Ostomy is life. There is life after an Ostomy - Testimonials
I am a health care provider, 65 years old and always with a positive attitude to circumstances that are not.
Me and my Ostomy. OSTOMY IS LIFE.
In May 2017, as I was climbing home by the stairs, I had the feeling that I needed to go to the toilet urgently. I came in, and I went into service thinking I had a lot of diarrhea. When I finished and looked at the presumed diarrhea, I was frightened, for it was not such: it was blood, and it filled the toilet bowl.
Naturally, I got scared. The next day, I was with my family doctor, telling him what had happened to me, and he examined me. What he saw did not seem to please him, and he directed me to the surgery service of the Guadalajara Hospital so that they could see me there.

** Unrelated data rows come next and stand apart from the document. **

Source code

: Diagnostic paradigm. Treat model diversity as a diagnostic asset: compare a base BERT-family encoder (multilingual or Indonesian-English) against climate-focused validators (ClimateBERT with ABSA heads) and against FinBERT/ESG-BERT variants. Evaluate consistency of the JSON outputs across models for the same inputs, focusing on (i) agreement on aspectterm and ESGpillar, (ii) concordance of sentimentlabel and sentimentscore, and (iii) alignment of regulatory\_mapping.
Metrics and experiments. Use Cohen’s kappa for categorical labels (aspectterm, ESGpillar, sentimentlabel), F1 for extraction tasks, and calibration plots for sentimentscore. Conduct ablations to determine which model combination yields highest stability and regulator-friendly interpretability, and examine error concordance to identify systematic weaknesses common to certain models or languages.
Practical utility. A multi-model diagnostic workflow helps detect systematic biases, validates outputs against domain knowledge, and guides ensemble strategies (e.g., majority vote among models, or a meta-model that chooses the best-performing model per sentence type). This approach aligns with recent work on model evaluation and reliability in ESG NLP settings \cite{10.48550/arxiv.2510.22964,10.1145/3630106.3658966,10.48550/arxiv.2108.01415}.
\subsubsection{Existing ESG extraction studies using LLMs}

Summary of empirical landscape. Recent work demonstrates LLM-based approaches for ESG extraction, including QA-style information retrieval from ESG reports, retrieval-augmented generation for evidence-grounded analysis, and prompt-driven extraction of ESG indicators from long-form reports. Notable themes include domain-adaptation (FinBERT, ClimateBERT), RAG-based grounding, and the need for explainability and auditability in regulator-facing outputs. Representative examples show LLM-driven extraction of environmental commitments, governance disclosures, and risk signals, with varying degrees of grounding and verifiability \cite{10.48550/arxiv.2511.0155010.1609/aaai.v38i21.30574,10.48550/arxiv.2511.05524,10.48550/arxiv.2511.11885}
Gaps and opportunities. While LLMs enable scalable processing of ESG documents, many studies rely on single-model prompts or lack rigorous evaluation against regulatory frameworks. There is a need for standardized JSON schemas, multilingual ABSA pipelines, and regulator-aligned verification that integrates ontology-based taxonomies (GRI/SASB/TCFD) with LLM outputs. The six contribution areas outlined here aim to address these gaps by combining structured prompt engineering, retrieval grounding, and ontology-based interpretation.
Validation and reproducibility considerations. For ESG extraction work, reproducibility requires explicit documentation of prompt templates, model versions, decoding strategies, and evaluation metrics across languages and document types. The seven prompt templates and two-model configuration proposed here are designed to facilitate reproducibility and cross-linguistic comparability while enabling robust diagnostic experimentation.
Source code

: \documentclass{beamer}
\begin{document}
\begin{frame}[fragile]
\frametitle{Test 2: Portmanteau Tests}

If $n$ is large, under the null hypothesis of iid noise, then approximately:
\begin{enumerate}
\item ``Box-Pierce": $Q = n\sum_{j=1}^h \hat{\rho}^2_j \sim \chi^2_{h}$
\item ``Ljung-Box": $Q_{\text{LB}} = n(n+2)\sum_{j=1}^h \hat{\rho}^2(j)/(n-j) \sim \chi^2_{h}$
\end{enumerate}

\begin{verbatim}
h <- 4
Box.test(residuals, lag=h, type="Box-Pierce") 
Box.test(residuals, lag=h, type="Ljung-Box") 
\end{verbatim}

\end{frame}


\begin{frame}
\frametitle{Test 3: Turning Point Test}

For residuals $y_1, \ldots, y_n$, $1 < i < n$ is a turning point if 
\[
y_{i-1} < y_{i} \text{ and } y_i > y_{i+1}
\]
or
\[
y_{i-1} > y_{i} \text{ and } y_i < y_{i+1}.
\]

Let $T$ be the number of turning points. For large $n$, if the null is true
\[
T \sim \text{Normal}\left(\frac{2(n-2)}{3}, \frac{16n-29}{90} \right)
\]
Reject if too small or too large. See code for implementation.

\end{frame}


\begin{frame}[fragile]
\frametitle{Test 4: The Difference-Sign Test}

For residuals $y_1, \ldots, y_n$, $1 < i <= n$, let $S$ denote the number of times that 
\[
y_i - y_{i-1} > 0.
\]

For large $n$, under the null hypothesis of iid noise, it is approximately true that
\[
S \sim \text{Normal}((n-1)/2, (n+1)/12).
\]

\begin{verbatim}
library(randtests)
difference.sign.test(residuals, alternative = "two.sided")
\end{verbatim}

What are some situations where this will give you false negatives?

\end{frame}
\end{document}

After having the corresponding tests, they referred me to the Oncology service, where, after some complementary tests, they informed me that I have an adenocarcinoma of the locally advanced rectum, that I have to undergo various chemotherapy and radiotherapy sessions, and that the most possible thing is that they have to operate on me, close my anus and put a fixed ostomy in my stomach, and that from then on, it will be forever.
When they informed me, I was devastated. As a health worker, I know well the fear that the word CANCER implies, and when I imagined myself with a pouch hanging from my gut for the rest of my life and doing my biological needs in a pouch, I felt less than the sand in my cat's sandbox.
I felt like I'd just stopped being a person. After several sessions of chemotherapy and radiotherapy, the time came when I was scheduled to enter and have surgery: November 29, 2017. On that date I entered, and the next day, November 30, I had surgery.
When, after many hours of operation, I woke up at recovery, it was night and I found that I had a slit in my stomach, two drains (one in each buttock), and a pouch in my stomach: my ostomy.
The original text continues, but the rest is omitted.